Superior Court of New Jersey, Appellate Division
Jan 10, 2023
No. A-0427-21 (App. Div. Jan. 10, 2023)

Opinion

A-0427-21

01-10-2023

STATE OF NEW JERSEY, Plaintiff-Respondent, v. ANTHONY C. WYATT, a/k/a ANTHONY C. WYATT-SCALES, ANTHONY C. WYATT SCALES, RYAN E. MARRLOW, ANTHONY C. SCALES, ANTHONY C. SCALES WYATT, ANTHONY C. SCALES-WYATT, Defendant-Appellant.

Joseph E. Krakora, Public Defender, attorney for appellant (Michael A. Priarone, Designated Counsel, on the brief). Grace C. MacAulay, Camden County Prosecutor, attorney for respondent (Jason Magid, Assistant Prosecutor, of counsel and on the brief).


This opinion shall not "constitute precedent or be binding upon any court." Although it is posted on the internet, this opinion is binding only on the parties in the case and its use in other cases is limited. R. 1:36-3.

Submitted November 28, 2022

On appeal from the Superior Court of New Jersey, Law Division, Camden County, Indictment No. 17-07-1923.

Joseph E. Krakora, Public Defender, attorney for appellant (Michael A. Priarone, Designated Counsel, on the brief).

Grace C. MacAulay, Camden County Prosecutor, attorney for respondent (Jason Magid, Assistant Prosecutor, of counsel and on the brief).
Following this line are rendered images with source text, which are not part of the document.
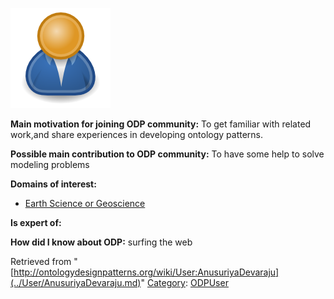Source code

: [![Image:ODPUser.png](../images/a/a6/ODPUser.png)](../Image/ODPUser.png.md "Image:ODPUser.png")




  





__Main motivation for joining ODP community:__ To get familiar with related work,and share experiences in developing ontology patterns.


__Possible main contribution to ODP community:__ To have some help to solve modeling problems


__Domains of interest:__



* [Earth Science or Geoscience](../Community/Earth_Science_or_Geoscience.md "Community:Earth Science or Geoscience")


__Is expert of:__


  

__How did I know about ODP:__ surfing the web






Retrieved from "[http://ontologydesignpatterns.org/wiki/User:AnusuriyaDevaraju](../User/AnusuriyaDevaraju.md)"
 [Category](http://ontologydesignpatterns.org/wiki/Special:Categories "Special:Categories"): [ODPUser](../Category/ODPUser.md "Category:ODPUser")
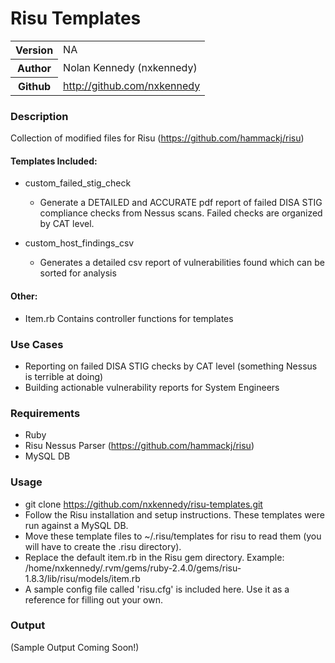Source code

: # Risu Templates
<table>
    <tr>
        <th>Version</th>
        <td>NA</td>
    </tr>
    <tr>
       <th>Author</th>
       <td>Nolan Kennedy (nxkennedy)</td>
    </tr>
    <tr>
        <th>Github</th>
        <td><a href="http://github.com/nxkennedy">http://github.com/nxkennedy</a></td>
    </tr>
</table>

### Description
Collection of modified files for Risu (https://github.com/hammackj/risu)

#### Templates Included:
* custom_failed_stig_check
    * Generate a DETAILED and ACCURATE pdf report of failed DISA STIG compliance checks from Nessus scans. Failed checks are organized by CAT level.

* custom_host_findings_csv
    * Generates a detailed csv report of vulnerabilities found which can be sorted for analysis

#### Other:
* Item.rb
Contains controller functions for templates

### Use Cases
* Reporting on failed DISA STIG checks by CAT level (something Nessus is terrible at doing)
* Building actionable vulnerability reports for System Engineers

### Requirements
* Ruby
* Risu Nessus Parser (https://github.com/hammackj/risu)
* MySQL DB

### Usage
* git clone https://github.com/nxkennedy/risu-templates.git
* Follow the Risu installation and setup instructions. These templates were run against a MySQL DB.
* Move these template files to ~/.risu/templates for risu to read them (you will have to create the .risu directory).
* Replace the default item.rb in the Risu gem directory. Example: /home/nxkennedy/.rvm/gems/ruby-2.4.0/gems/risu-1.8.3/lib/risu/models/item.rb
* A sample config file called 'risu.cfg' is included here. Use it as a reference for filling out your own.

### Output

(Sample Output Coming Soon!)

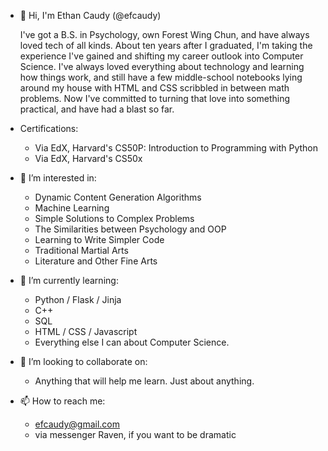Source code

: - 👋 Hi, I'm Ethan Caudy (@efcaudy)
  
  I've got a B.S. in Psychology, own Forest Wing Chun, and have always loved tech of all kinds. About ten years after I graduated, I'm taking the experience I've gained and shifting my career outlook into Computer Science. I've always loved everything about technology and learning how things work, and still have a few middle-school notebooks lying around my house with HTML and CSS scribbled in between math problems. Now I've committed to turning that love into something practical, and have had a blast so far.

- Certifications:
    - Via EdX, Harvard's CS50P: Introduction to Programming with Python
    - Via EdX, Harvard's CS50x
  
- 👀 I’m interested in:
    - Dynamic Content Generation Algorithms
    - Machine Learning
    - Simple Solutions to Complex Problems
    - The Similarities between Psychology and OOP
    - Learning to Write Simpler Code
    - Traditional Martial Arts
    - Literature and Other Fine Arts

- 🌱 I’m currently learning:
    -  Python / Flask / Jinja
    -  C++
    -  SQL
    -  HTML / CSS / Javascript
    -  Everything else I can about Computer Science.
  
- 💞️ I’m looking to collaborate on:
    - Anything that will help me learn. Just about anything.
  
- 📫 How to reach me:
    - efcaudy@gmail.com
    - via messenger Raven, if you want to be dramatic

<!---
efcaudy/efcaudy is a ✨ special ✨ repository because its `README.md` (this file) appears on your GitHub profile.
You can click the Preview link to take a look at your changes.
--->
Before Judges Mawla and Marczyk.

PER CURIAM

Defendant Anthony C. Wyatt appeals from the July 26, 2021 order denying his petition for post-conviction relief (PCR) without an evidentiary hearing. Based on our review of the record and the applicable legal principles, we affirm in part, reverse in part, and remand for further proceedings.

I.

We derive the following facts from the record and our prior opinion denying defendant's direct appeal. State v. Wyatt, No. A-5517-17 (App. Div. Sept. 23, 2019). Police were called to investigate a disturbance at an apartment complex in Lindenwold shortly after midnight on April 20, 2017. Police encountered defendant walking away from the apartment, where it was reported an individual had been banging on the door. Defendant was observed pulling a silver gun from his sweatshirt and then walking toward shrubbery, where he discarded his gun. Two police officers subsequently arrested defendant and recovered the gun he had thrown in the bushes.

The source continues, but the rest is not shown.